Friday, June 1st 2018
TULSA, Okla. (KTUL) — Tulsa Public Schools says its budget for the 2018-2019 school year will assume that the district will receive funding for the pay raises approved by the state legislature.
The district says the budget for next school year will plan for $23 million in funding to give raises to teachers and support staff. That accounts for the average $6,100 raise for teachers called for by HB1023XX, as well as the $1,250 raise for support employees called for by HB1026XX.
But there’s a chance the district might not get that funding. A group called Oklahoma Taxpayers Unite! is working to roll back the tax increases that were signed into law to fund the raises. The group is petitioning to put the tax increases to a vote of the people in November, but they claim that repealing the taxes would not mean teachers didn’t get raises.

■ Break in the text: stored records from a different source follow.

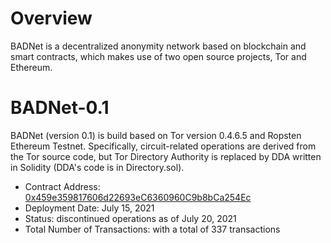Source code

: # Overview
BADNet is a decentralized anonymity network based on blockchain and smart contracts, which makes use of two open source projects, Tor and Ethereum.

# BADNet-0.1
BADNet (version 0.1) is build based on Tor version 0.4.6.5 and Ropsten Ethereum Testnet. Specifically, circuit-related operations are derived from the Tor source code, but Tor Directory Authority is replaced by DDA written in Solidity (DDA's code is in Directory.sol).

- Contract Address: [0x459e359817606d22693eC6360960C9b8bCa254Ec](https://ropsten.etherscan.io/address/0x459e359817606d22693eC6360960C9b8bCa254Ec)
- Deployment Date: July 15, 2021
- Status: discontinued operations as of July 20, 2021
- Total Number of Transactions: with a total of 337 transactions
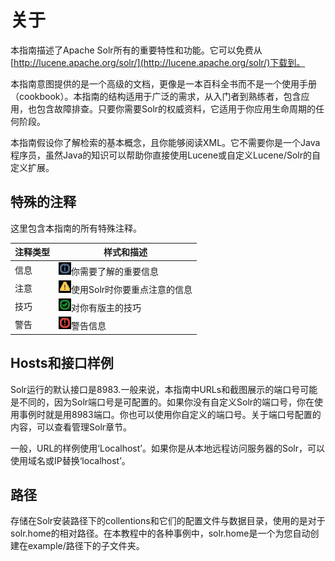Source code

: # 关于
本指南描述了Apache Solr所有的重要特性和功能。它可以免费从[http://lucene.apache.org/solr/](http://lucene.apache.org/solr/)下载到。

本指南意图提供的是一个高级的文档，更像是一本百科全书而不是一个使用手册（cookbook）。本指南的结构适用于广泛的需求，从入门者到熟练者，包含应用，也包含故障排查。只要你需要Solr的权威资料，它适用于你应用生命周期的任何阶段。

本指南假设你了解检索的基本概念，且你能够阅读XML。它不需要你是一个Java程序员，虽然Java的知识可以帮助你直接使用Lucene或自定义Lucene/Solr的自定义扩展。

## 特殊的注释
这里包含本指南的所有特殊注释。

注释类型| 样式和描述
-------|-------
信息 | ![](../img/info-img.png)你需要了解的重要信息
注意 | ![](../img/note-img.png)使用Solr时你要重点注意的信息
技巧 | ![](../img/tip-img.png)对你有版主的技巧
警告 | ![](../img/warn-img.png)警告信息

## Hosts和接口样例
Solr运行的默认接口是8983.一般来说，本指南中URLs和截图展示的端口号可能是不同的，因为Solr端口号是可配置的。如果你没有自定义Solr的端口号，你在使用事例时就是用8983端口。你也可以使用你自定义的端口号。关于端口号配置的内容，可以查看管理Solr章节。

一般，URL的样例使用‘Localhost’。如果你是从本地远程访问服务器的Solr，可以使用域名或IP替换‘localhost’。

## 路径
存储在Solr安装路径下的collentions和它们的配置文件与数据目录，使用的是对于solr.home的相对路径。在本教程中的各种事例中，solr.home是一个为您自动创建在example/路径下的子文件夹。

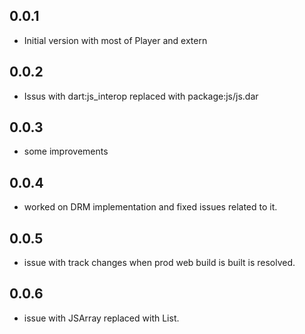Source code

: ## 0.0.1

- Initial version with most of Player and extern

## 0.0.2

- Issus with dart:js_interop replaced with package:js/js.dar
  
## 0.0.3

- some improvements

## 0.0.4

- worked on DRM implementation and fixed issues related to it.

## 0.0.5

- issue with track changes when prod web build is built is resolved.

## 0.0.6

- issue with JSArray replaced with List.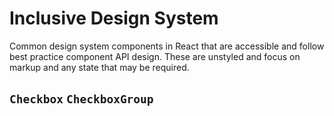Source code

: # Inclusive Design System

Common design system components in React that are accessible and follow best practice component API design. These are unstyled and focus on markup and any state that may be required.

## `Checkbox` `CheckboxGroup`
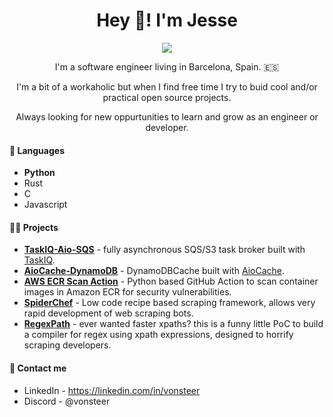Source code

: <div align="center">
  <h1>Hey 👋! I'm Jesse </h1>
  <a href="https://github.com/anuraghazra/github-readme-stats">
    <img src="https://github-readme-stats.vercel.app/api/?username=vonsteer&show_icons=true&theme=great-gatsby">
  </a>
  <br/>
  <p> </p>
  <p>I'm a software engineer living in Barcelona, Spain. 🇪🇸 </p>
  <p>I'm a bit of a workaholic but when I find free time I try to buid cool and/or practical open source projects. </p>
  <p>Always looking for new oppurtunities to learn and grow as an engineer or developer.</p>
</div>

#### 📖 Languages
- **Python**
- Rust
- C
- Javascript

#### 👩‍🏭 Projects
- **[TaskIQ-Aio-SQS](https://github.com/vonsteer/taskiq-aio-sqs)** - fully asynchronous SQS/S3 task broker built with [TaskIQ](https://github.com/taskiq-python/taskiq).
- **[AioCache-DynamoDB](https://github.com/vonsteer/aiocache-dynamodb)** - DynamoDBCache built with [AioCache](https://github.com/aio-libs/aiocache).
- **[AWS ECR Scan Action](https://github.com/marketplace/actions/aws-ecr-security-report)** - Python based GitHub Action to scan container images in Amazon ECR for security vulnerabilities.
- **[SpiderChef](https://github.com/vonsteer/spiderchef)** - Low code recipe based scraping framework, allows very rapid development of web scraping bots.
- **[RegexPath](https://github.com/vonsteer/regexpath)** - ever wanted faster xpaths? this is a funny little PoC to build a compiler for regex using xpath expressions, designed to horrify scraping developers.


#### 💬 Contact me
* LinkedIn - https://linkedin.com/in/vonsteer
* Discord - @vonsteer

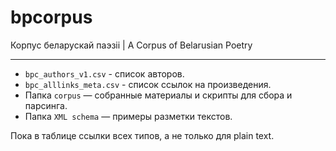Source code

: # bpcorpus
Корпус беларускай паэзіі | A Corpus of Belarusian Poetry

-----
- `bpc_authors_v1.csv` - список авторов.
- `bpc_alllinks_meta.csv` - список ссылок на произведения.
- Папка `corpus` — собранные материалы и скрипты для сбора и парсинга.
- Папка `XML schema` — примеры разметки текстов.

Пока в таблице ссылки всех типов, а не только для plain text.
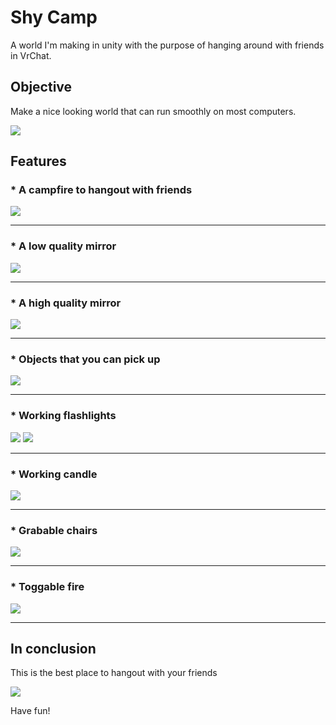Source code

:<h1> Shy Camp </h1>
<p> A world I'm making in unity with the purpose of hanging around with friends in VrChat. </p>
<h2>Objective</h2>
<p> Make a nice looking world that can run smoothly on most computers. </p>
<img src="https://i.imgur.com/UlyUkas.png">
<h2>Features</h2>
<h3>* A campfire to hangout with friends</h3>
<img src="https://i.imgur.com/7hpRL74.jpeg">
<hr>
<h3>* A low quality mirror</h3>
<img src="https://i.imgur.com/gdxJeJf.png">
<hr>
<h3>* A high quality mirror</h3>
<img src="https://i.imgur.com/BfPDtEa.png">
<hr>
<h3>* Objects that you can pick up</h3>
<img src="https://i.imgur.com/5u2w7Vb.png">
<hr>
<h3>* Working flashlights</h3>
<img src="https://i.imgur.com/JMWqj96.png">
<img src="https://i.imgur.com/Y2QC23Q.png">
<hr>
<h3>* Working candle</h3>
<img src="https://i.imgur.com/fC9OYsz.png">
<hr>
<h3>* Grabable chairs</h3>
<img src="https://i.imgur.com/wVFgdug.png">
<hr>
<h3>* Toggable fire</h3>
<img src="https://i.imgur.com/7Iz35Pq.png">
<hr>
<h2>In conclusion</h2>
<p>This is the best place to hangout with your friends</p>
<img src="https://i.imgur.com/V4x2mFz.png">
<p>Have fun!</p>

TPS Chief Financial Officer Nolberto Delgadillo estimates that if the tax increases are defeated in November, the district could still potentially collect 70 percent of the funding needed to afford the pay raises. The district says they would not be able to make up the difference beyond that point.

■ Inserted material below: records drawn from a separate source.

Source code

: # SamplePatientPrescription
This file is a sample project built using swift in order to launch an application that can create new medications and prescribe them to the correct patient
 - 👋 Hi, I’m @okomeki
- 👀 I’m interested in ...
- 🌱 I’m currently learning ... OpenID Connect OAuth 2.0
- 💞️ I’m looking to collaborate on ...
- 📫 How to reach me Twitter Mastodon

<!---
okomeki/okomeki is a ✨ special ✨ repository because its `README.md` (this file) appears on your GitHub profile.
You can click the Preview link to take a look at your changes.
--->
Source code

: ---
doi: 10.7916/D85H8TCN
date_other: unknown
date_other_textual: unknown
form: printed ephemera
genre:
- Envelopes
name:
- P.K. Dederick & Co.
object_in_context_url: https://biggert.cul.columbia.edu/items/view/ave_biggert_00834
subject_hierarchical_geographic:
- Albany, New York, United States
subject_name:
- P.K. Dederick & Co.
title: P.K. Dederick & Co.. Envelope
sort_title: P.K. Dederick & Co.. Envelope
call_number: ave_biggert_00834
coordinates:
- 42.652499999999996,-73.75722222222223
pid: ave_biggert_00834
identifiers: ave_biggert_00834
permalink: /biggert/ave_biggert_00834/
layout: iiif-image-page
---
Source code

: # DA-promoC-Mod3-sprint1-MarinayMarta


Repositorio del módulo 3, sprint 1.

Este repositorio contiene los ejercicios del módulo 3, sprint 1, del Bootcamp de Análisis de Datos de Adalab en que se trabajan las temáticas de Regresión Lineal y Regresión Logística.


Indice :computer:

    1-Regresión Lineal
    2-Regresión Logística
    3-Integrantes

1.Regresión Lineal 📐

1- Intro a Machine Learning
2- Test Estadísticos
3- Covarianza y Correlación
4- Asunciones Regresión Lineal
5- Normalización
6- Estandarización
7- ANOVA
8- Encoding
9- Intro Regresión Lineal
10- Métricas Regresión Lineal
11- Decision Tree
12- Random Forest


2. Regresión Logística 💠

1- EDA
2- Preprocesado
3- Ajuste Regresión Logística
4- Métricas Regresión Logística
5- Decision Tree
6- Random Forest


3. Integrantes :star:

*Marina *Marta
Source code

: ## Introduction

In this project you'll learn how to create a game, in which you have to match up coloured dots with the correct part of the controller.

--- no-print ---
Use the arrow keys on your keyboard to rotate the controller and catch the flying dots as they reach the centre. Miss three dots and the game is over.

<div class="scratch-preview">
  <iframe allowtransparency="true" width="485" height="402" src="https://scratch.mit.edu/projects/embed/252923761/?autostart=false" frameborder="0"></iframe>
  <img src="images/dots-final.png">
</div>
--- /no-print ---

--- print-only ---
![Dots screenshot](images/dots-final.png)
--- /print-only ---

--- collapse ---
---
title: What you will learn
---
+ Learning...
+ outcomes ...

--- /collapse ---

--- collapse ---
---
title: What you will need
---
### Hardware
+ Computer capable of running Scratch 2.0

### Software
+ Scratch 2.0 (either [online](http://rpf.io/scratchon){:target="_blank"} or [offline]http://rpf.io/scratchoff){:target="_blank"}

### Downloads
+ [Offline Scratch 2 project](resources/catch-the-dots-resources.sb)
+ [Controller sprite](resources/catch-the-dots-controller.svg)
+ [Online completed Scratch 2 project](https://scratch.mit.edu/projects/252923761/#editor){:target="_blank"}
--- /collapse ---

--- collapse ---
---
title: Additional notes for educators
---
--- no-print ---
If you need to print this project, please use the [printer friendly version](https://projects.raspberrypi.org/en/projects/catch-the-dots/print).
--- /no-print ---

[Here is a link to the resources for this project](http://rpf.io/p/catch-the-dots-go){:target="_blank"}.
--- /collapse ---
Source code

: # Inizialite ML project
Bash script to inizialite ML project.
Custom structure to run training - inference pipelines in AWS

“Regardless of the amount of funding we receive, we will pass every cent of that new revenue directly on to our educators and support staff,” Delgadillo said in a press release. “At this point, we are still working to understand the logistics of how we would distribute the funding.”

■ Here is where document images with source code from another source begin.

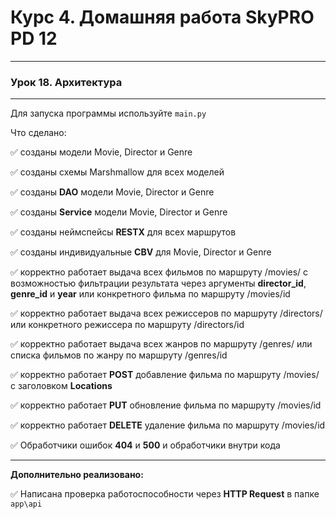 # Курс 4. Домашняя работа SkyPRO PD 12

______________________________________

### **Урок 18. Архитектура**

______________________________________
Для запуска программы используйте `main.py`

Что сделано:

:white_check_mark: созданы модели Movie, Director и Genre

:white_check_mark: созданы схемы Marshmallow для всех моделей

:white_check_mark: созданы **DAO** модели Movie, Director и Genre

:white_check_mark: созданы **Service** модели Movie, Director и Genre

:white_check_mark: созданы неймспейсы **RESTX** для всех маршрутов

:white_check_mark: созданы индивидуальные **CBV** для Movie, Director и Genre

:white_check_mark: корректно работает выдача всех фильмов по маршруту /movies/ с возможностью фильтрации результата 
через аргументы **director_id**, **genre_id** и **year** или конкретного фильма по маршруту /movies/id

:white_check_mark: корректно работает выдача всех режиссеров по маршруту /directors/
или конкретного режиссера по маршруту /directors/id

:white_check_mark: корректно работает выдача всех жанров по маршруту /genres/
или списка фильмов по жанру по маршруту /genres/id

:white_check_mark: корректно работает **POST** добавление фильма по маршруту /movies/ с заголовком **Locations**

:white_check_mark: корректно работает **PUT** обновление фильма по маршруту /movies/id

:white_check_mark: корректно работает **DELETE** удаление фильма по маршруту /movies/id

:white_check_mark: Обработчики ошибок **404** и **500** и обработчики внутри кода
_____________________________________
**Дополнительно реализовано:**

:white_check_mark: Написана проверка работоспособности через **HTTP Request** в папке `app\api`
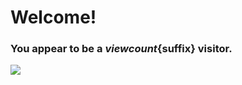 # Welcome!
### You appear to be a ${viewcount}${suffix} visitor.

<img src="https://kraftwerk28.pp.ua/vcnt.png"></img>
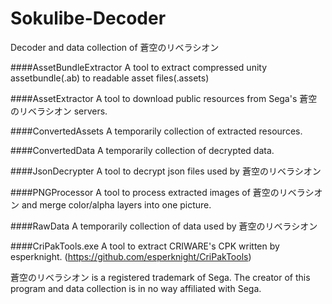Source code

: # Sokulibe-Decoder
Decoder and data collection of 蒼空のリベラシオン

####AssetBundleExtractor
A tool to extract compressed unity assetbundle(.ab) to readable asset files(.assets)

####AssetExtractor
A tool to download public resources from Sega's 蒼空のリベラシオン servers.

####ConvertedAssets
A temporarily collection of extracted resources.

####ConvertedData
A temporarily collection of decrypted data.

####JsonDecrypter
A tool to decrypt json files used by 蒼空のリベラシオン

####PNGProcessor
A tool to process extracted images of 蒼空のリベラシオン and merge color/alpha layers into one picture.

####RawData
A temporarily collection of data used by 蒼空のリベラシオン

####CriPakTools.exe
A tool to extract CRIWARE's CPK written by esperknight. (https://github.com/esperknight/CriPakTools)


蒼空のリベラシオン is a registered trademark of Sega. The creator of this program and data collection is in no way affiliated with Sega.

MORE | TPS cancels classes on Election Day so teachers, administrators can vote
Tulsa Public Schools is asking its teachers to sign their contracts for next school year by Friday. Some teachers have held off on signing because those contracts do not reflect the pay raise enacted by the legislature due to the uncertainty of the raises’ future.
The district says the announcement on the budget will not affect the contracts being offered to teachers.